The National Human Rights Commission of Saudi Arabia did not have any status with the Global Alliance for National Human Rights Institutions – had any steps been taken to address this issue?
Replies by the Delegation
The delegation stressed that Saudi Arabia was located at the heart of the world and its society was open to all nationalities and all religions. All schools were open to all without discrimination.
The punishment for the crime of human trafficking ranged from 15 years’ imprisonment, to a one million riyal fine, or both; for legal persons, a sanction might include a dissolution of the company. There were 57 cases of trafficking in persons in 2017, which was a result of increased monitoring of business activities.
The delegation recalled that prior to ratifying an international treaty, Saudi Arabia needed to ensure its conformity with the said treaty. The ratification of the international human rights treaties related to refugees, domestic workers or migrant workers were under consideration and Saudi Arabia would become a party when deemed necessary. The non-ratification did not prevent Saudi Arabia from actively promoting and protecting the rights of those groups, stressed a delegate.
The acquisition of the Saudi citizenship was not impossible and was subject to the provisions of the law.
The preparation for the 2020 census and its technical structure was underway, and the type of data to be collected would be carefully examined, with a view to provide an accurate demographic picture of the population and so enable the Government to better orient socio-economic development.
FATIMATA-BINTA DAH, Committee Expert and Country Rapporteur for Saudi Arabia, recognized that since the last review by this Committee 15 years ago, Saudi Arabia had made a great deal of progress, and remarked that the general reservations to the Convention had no foot to stand on. The Committee would work as a whole to adopt the concluding observations to support the fight against racial discrimination in Saudi Arabia.

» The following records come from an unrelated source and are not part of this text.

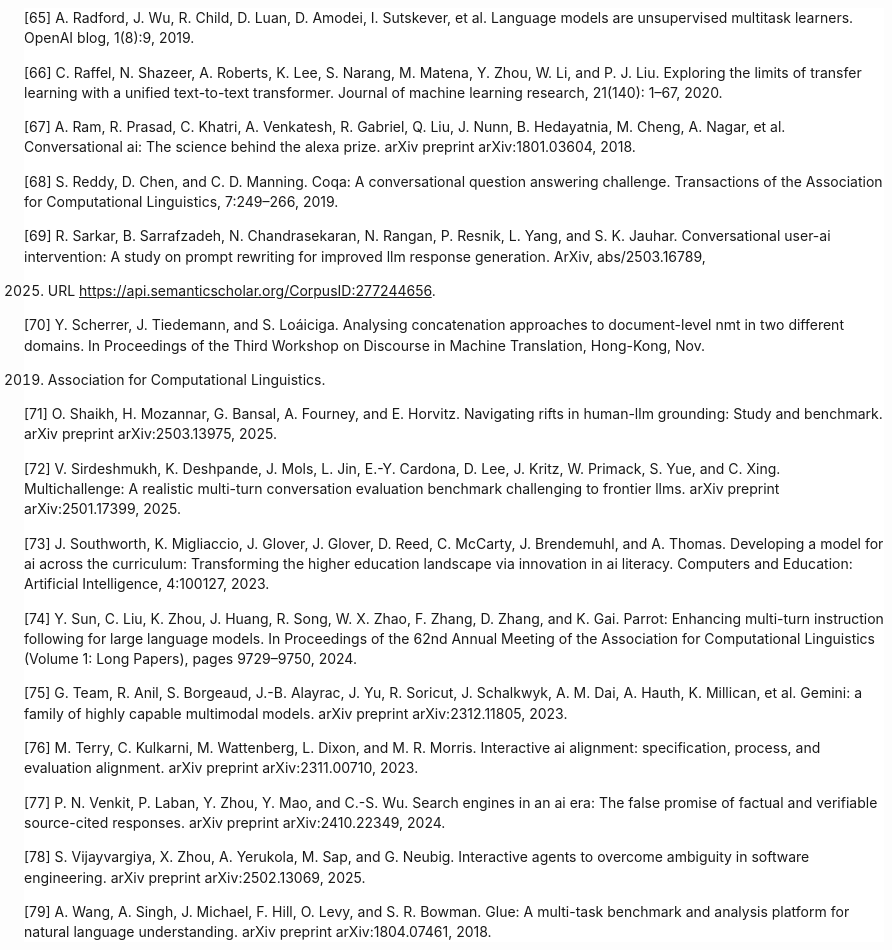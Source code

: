 [65] A. Radford, J. Wu, R. Child, D. Luan, D. Amodei, I. Sutskever, et al. Language models are unsupervised multitask learners. OpenAI blog, 1(8):9, 2019. 

[66] C. Raffel, N. Shazeer, A. Roberts, K. Lee, S. Narang, M. Matena, Y. Zhou, W. Li, and P. J. Liu. Exploring the limits of transfer learning with a unified text-to-text transformer. Journal of machine learning research, 21(140): 1–67, 2020. 

[67] A. Ram, R. Prasad, C. Khatri, A. Venkatesh, R. Gabriel, Q. Liu, J. Nunn, B. Hedayatnia, M. Cheng, A. Nagar, et al. Conversational ai: The science behind the alexa prize. arXiv preprint arXiv:1801.03604, 2018. 

[68] S. Reddy, D. Chen, and C. D. Manning. Coqa: A conversational question answering challenge. Transactions of the Association for Computational Linguistics, 7:249–266, 2019. 

[69] R. Sarkar, B. Sarrafzadeh, N. Chandrasekaran, N. Rangan, P. Resnik, L. Yang, and S. K. Jauhar. Conversational user-ai intervention: A study on prompt rewriting for improved llm response generation. ArXiv, abs/2503.16789, 

2025. URL https://api.semanticscholar.org/CorpusID:277244656. 

[70] Y. Scherrer, J. Tiedemann, and S. Loáiciga. Analysing concatenation approaches to document-level nmt in two different domains. In Proceedings of the Third Workshop on Discourse in Machine Translation, Hong-Kong, Nov. 

2019. Association for Computational Linguistics. 

[71] O. Shaikh, H. Mozannar, G. Bansal, A. Fourney, and E. Horvitz. Navigating rifts in human-llm grounding: Study and benchmark. arXiv preprint arXiv:2503.13975, 2025. 


[72] V. Sirdeshmukh, K. Deshpande, J. Mols, L. Jin, E.-Y. Cardona, D. Lee, J. Kritz, W. Primack, S. Yue, and C. Xing. Multichallenge: A realistic multi-turn conversation evaluation benchmark challenging to frontier llms. arXiv preprint arXiv:2501.17399, 2025. 

[73] J. Southworth, K. Migliaccio, J. Glover, J. Glover, D. Reed, C. McCarty, J. Brendemuhl, and A. Thomas. Developing a model for ai across the curriculum: Transforming the higher education landscape via innovation in ai literacy. Computers and Education: Artificial Intelligence, 4:100127, 2023. 

[74] Y. Sun, C. Liu, K. Zhou, J. Huang, R. Song, W. X. Zhao, F. Zhang, D. Zhang, and K. Gai. Parrot: Enhancing multi-turn instruction following for large language models. In Proceedings of the 62nd Annual Meeting of the Association for Computational Linguistics (Volume 1: Long Papers), pages 9729–9750, 2024. 

[75] G. Team, R. Anil, S. Borgeaud, J.-B. Alayrac, J. Yu, R. Soricut, J. Schalkwyk, A. M. Dai, A. Hauth, K. Millican, et al. Gemini: a family of highly capable multimodal models. arXiv preprint arXiv:2312.11805, 2023. 

[76] M. Terry, C. Kulkarni, M. Wattenberg, L. Dixon, and M. R. Morris. Interactive ai alignment: specification, process, and evaluation alignment. arXiv preprint arXiv:2311.00710, 2023. 

[77] P. N. Venkit, P. Laban, Y. Zhou, Y. Mao, and C.-S. Wu. Search engines in an ai era: The false promise of factual and verifiable source-cited responses. arXiv preprint arXiv:2410.22349, 2024. 

[78] S. Vijayvargiya, X. Zhou, A. Yerukola, M. Sap, and G. Neubig. Interactive agents to overcome ambiguity in software engineering. arXiv preprint arXiv:2502.13069, 2025. 

[79] A. Wang, A. Singh, J. Michael, F. Hill, O. Levy, and S. R. Bowman. Glue: A multi-task benchmark and analysis platform for natural language understanding. arXiv preprint arXiv:1804.07461, 2018.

NASSER AL-SHAHRAN I, Vice President of the National Human Rights Commission of Saudi Arabia, reiterated Saudi Arabia’s firm belief that the Convention was a cornerstone in the global fight against racial discrimination and said that following the restructuring of the national mechanism for treaty bodies reporting, all future reports would be submitted in a timely fashion. The Committee should consider all the progress made in the fight against racial discrimination and in ensuring the participation of everyone in the socio-economic development of the country, which was the economic and political power in the heart of the Islamic world.